Brown Sisters by Nicholas Nixon, 1975-Ongoing: In this series Nixon has photographed four sisters every year since 1975. We explicitly see how these women age and grow, and we also implicitly see how the photographer grows as an artist.
Dewy by Tracey Baran, 2000: This image shows an old glass filled with some liquid. The glass has clearly not been touched for a while so we see how everything has built up on and in it over time.
Downtown Detroit by Camilo Vergara, 1991: Vergara captures a changing Detroit, putting in stark contrast the old and the new parts of the city so through a still image we see how the city changes through time.

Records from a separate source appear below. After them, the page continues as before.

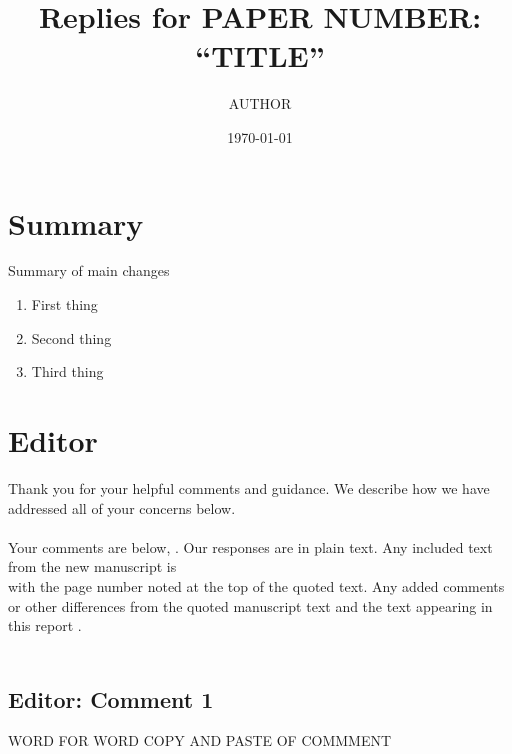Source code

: \documentclass[11pt,leqno]{article}
\title{Replies for PAPER NUMBER:\\
 ``TITLE''}
\author{AUTHOR}
\date{\today}
\begin{document}
\onehalfspacing


\section*{Summary}
Summary of main changes 
\begin{enumerate}
  \item First thing     
  
  \item Second thing
  
  \item Third thing
\end{enumerate}

\newpage
\section*{Editor}
Thank you for your helpful comments and guidance. We describe how we have addressed all of your concerns below. \\
\\
Your comments are below,  . Our responses are in plain text. Any included text from the new manuscript is  \\
 with the page number noted at the top of the quoted text. 
Any added comments or other differences from the quoted manuscript text and the text appearing in this report {\color{red} {}}. \\
\\

\subsection*{Editor: Comment 1} 

\begin{tcolorbox}[left = 1em, top = 1ex, bottom = 1ex, colupper=black, colback=black!10, adjusted title = Editor: Comment 1]
    \setlength\parindent{2em}
	\noindent
	\ttfamily
	
	WORD FOR WORD COPY AND PASTE OF COMMMENT
\end{tcolorbox}
\end{document}
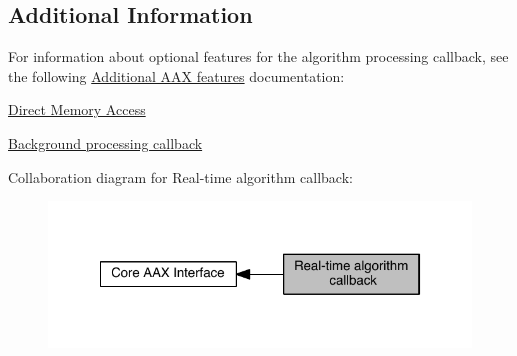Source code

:  \hypertarget{a00327_alg_seealso}{}\subsection{Additional Information}\label{a00327_alg_seealso}
 For information about optional features for the algorithm processing callback, see the following \hyperlink{a00332}{Additional A\+A\+X features} documentation\+:

 \begin{DoxyItemize}
\item \hyperlink{a00340}{Direct Memory Access} \item \hyperlink{a00341}{Background processing callback}\end{DoxyItemize}
 Collaboration diagram for Real-\/time algorithm callback\+:
\nopagebreak
\begin{figure}[H]
\begin{center}
\leavevmode
\includegraphics[width=322pt]{a00327}
\end{center}
\end{figure}
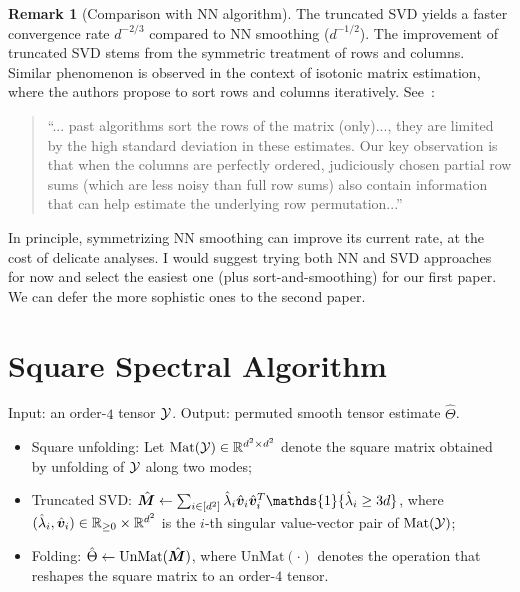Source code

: \documentclass[10pt]{article}
\theoremstyle{definition}
\theoremstyle{definition}
\newtheorem{rmk}{Remark}
\theoremstyle{definition}
\begin{document}
\begin{rmk}[Comparison with NN algorithm] The truncated SVD yields a faster convergence rate $d^{-2/3}$ compared to NN smoothing ($d^{-1/2}$). The improvement of truncated SVD stems from the symmetric treatment of rows and columns. Similar phenomenon is observed in the context of isotonic matrix estimation, where the authors propose to sort rows and columns iteratively. See~\cite{mao2018towards}:
\begin{quote}``... past algorithms sort the rows of the matrix (only)..., they are limited by the high standard deviation in these estimates. Our key observation is that when the columns are perfectly ordered, judiciously chosen partial row sums (which are less noisy than full row sums) also contain information that can help estimate the underlying row permutation...''
\end{quote}

In principle, symmetrizing NN smoothing can improve its current rate, at the cost of delicate analyses. %
I would suggest trying both NN and SVD approaches for now and select the easiest one (plus sort-and-smoothing) for our first paper. We can defer the more sophistic ones to the second paper. 
\end{rmk}

\section{Square Spectral Algorithm}
Input: an order-$4$ tensor $\mathcal{Y}$. Output: permuted smooth tensor estimate $\hat \Theta$. 
\begin{itemize}
\item Square unfolding: Let $\text{Mat}(\mathcal{Y})\in\mathbb{R}^{d^2\times d^2}$ denote the square matrix obtained by unfolding of $\mathcal{Y}$ along two modes;
\item Truncated SVD: $\hat \mM \leftarrow \sum_{i\in[d^2]} \hat \lambda_i \hat \mv_i\hat \mv^T_i\mathds{1}\{\hat \lambda_i\geq 3d\}$, where $(\hat \lambda_i, \hat {\bm{v}}_i)\in\mathbb{R}_{\geq 0}\times\mathbb{R}^{d^2}$ is the $i$-th singular value-vector pair of $\text{Mat}(\mathcal{Y})$;
\item Folding: $\hat \Theta\leftarrow \text{UnMat}(\hat {\bm M})$, where $\text{UnMat}(\cdot)$ denotes the operation that reshapes the square matrix to an order-$4$ tensor. 
\end{itemize}
\end{document}
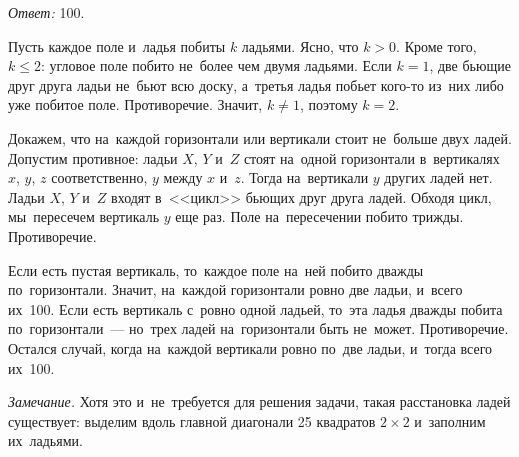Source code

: \ifincludesolutions
\emph{Ответ:} 100.
\par
Пусть каждое поле и~ладья побиты $k$ ладьями.
Ясно, что $k > 0$.
Кроме того, $k \leq 2$: угловое поле побито не~более чем двумя ладьями.
Если $k = 1$, две бьющие друг друга ладьи не~бьют всю доску, а~третья ладья
побьет кого-то из~них либо уже побитое поле.
Противоречие.
Значит, $k \neq 1$, поэтому $k = 2$.
\par
Докажем, что на~каждой горизонтали или вертикали стоит не~больше двух ладей.
Допустим противное: ладьи $X$, $Y$ и~$Z$ стоят на~одной горизонтали
в~вертикалях $x$, $y$, $z$ соответственно, $y$ между $x$ и~$z$.
Тогда на~вертикали $y$ других ладей нет.
Ладьи $X$, $Y$ и~$Z$ входят в~<<цикл>> бьющих друг друга ладей.
Обходя цикл, мы~пересечем вертикаль $y$ еще раз.
Поле на~пересечении побито трижды.
Противоречие.
\par
Если есть пустая вертикаль, то~каждое поле на~ней побито дважды по~горизонтали.
Значит, на~каждой горизонтали ровно две ладьи, и~всего их~100.
Если есть вертикаль с~ровно одной ладьей, то~эта ладья дважды побита
по~горизонтали~--- но~трех ладей на~горизонтали быть не~может.
Противоречие.
Остался случай, когда на~каждой вертикали ровно по~две ладьи, и~тогда всего
их~100.
\par
\emph{Замечание.}
Хотя это и~не~требуется для решения задачи, такая расстановка ладей существует:
выделим вдоль главной диагонали 25 квадратов $2 \times 2$ и~заполним
их~ладьями.
\fi %

\endgroup %

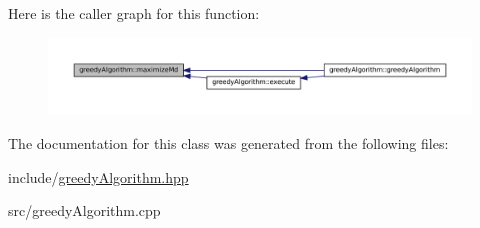 Here is the caller graph for this function\+:\nopagebreak
\begin{figure}[H]
\begin{center}
\leavevmode
\includegraphics[width=350pt]{classgreedyAlgorithm_a4968e1371d2fdfb1b1b6f24b57dd1f07_icgraph}
\end{center}
\end{figure}


The documentation for this class was generated from the following files\+:\begin{DoxyCompactItemize}
\item 
include/\hyperlink{greedyAlgorithm_8hpp}{greedy\+Algorithm.\+hpp}\item 
src/greedy\+Algorithm.\+cpp\end{DoxyCompactItemize}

Copperhead Grid by Moyra Davey, 1990: Davey takes macro images of dilapidated pennies, showing us how these universal (to Americans) objects change and decay over time/
Sunburned GSP#888 (Strait of Juan De Fuca, new years day) by Chris McCaw , 2016: McCaw takes light sensitive negatives and leaves them in the sun for hours and the sun literally burns its way across the print. As time passes it imprints itself on the paper.
Sleep of the Beloved by Paul Schneggenburger, Circa 2013: In this series the photographer sets up a camera over a couple’s bed and takes a long exposure shot that lasts for hours, capturing a couples entire night’s sleep in a single image.
Reframing History by Susan Meiselas, 2004: Meiselas had taken photojournalistic images of the Nicaraguan civil war 25 years before her Reframing History series. In this series she reprints the images on billboards in the location she had taken them decades before.
History’s Shadow by David Maisel, 2011: In this series Maisel takes x rays of museum artifacts, making images that look like transmissions from a distant past.
Sears Roebuck Darko Rough by Alison Rossiter, 2012: In this series Rossiter takes negatives that expired decades ago and develops them, seeing through this process both what was left behind on the negative and how time has altered the image.
From Deep South by Sally Mann, 1998: In this series Mann uses a photographic process from the 1800s to capture Southern Landscapes, making images imbued with beauty and the troubling history of where they are shot.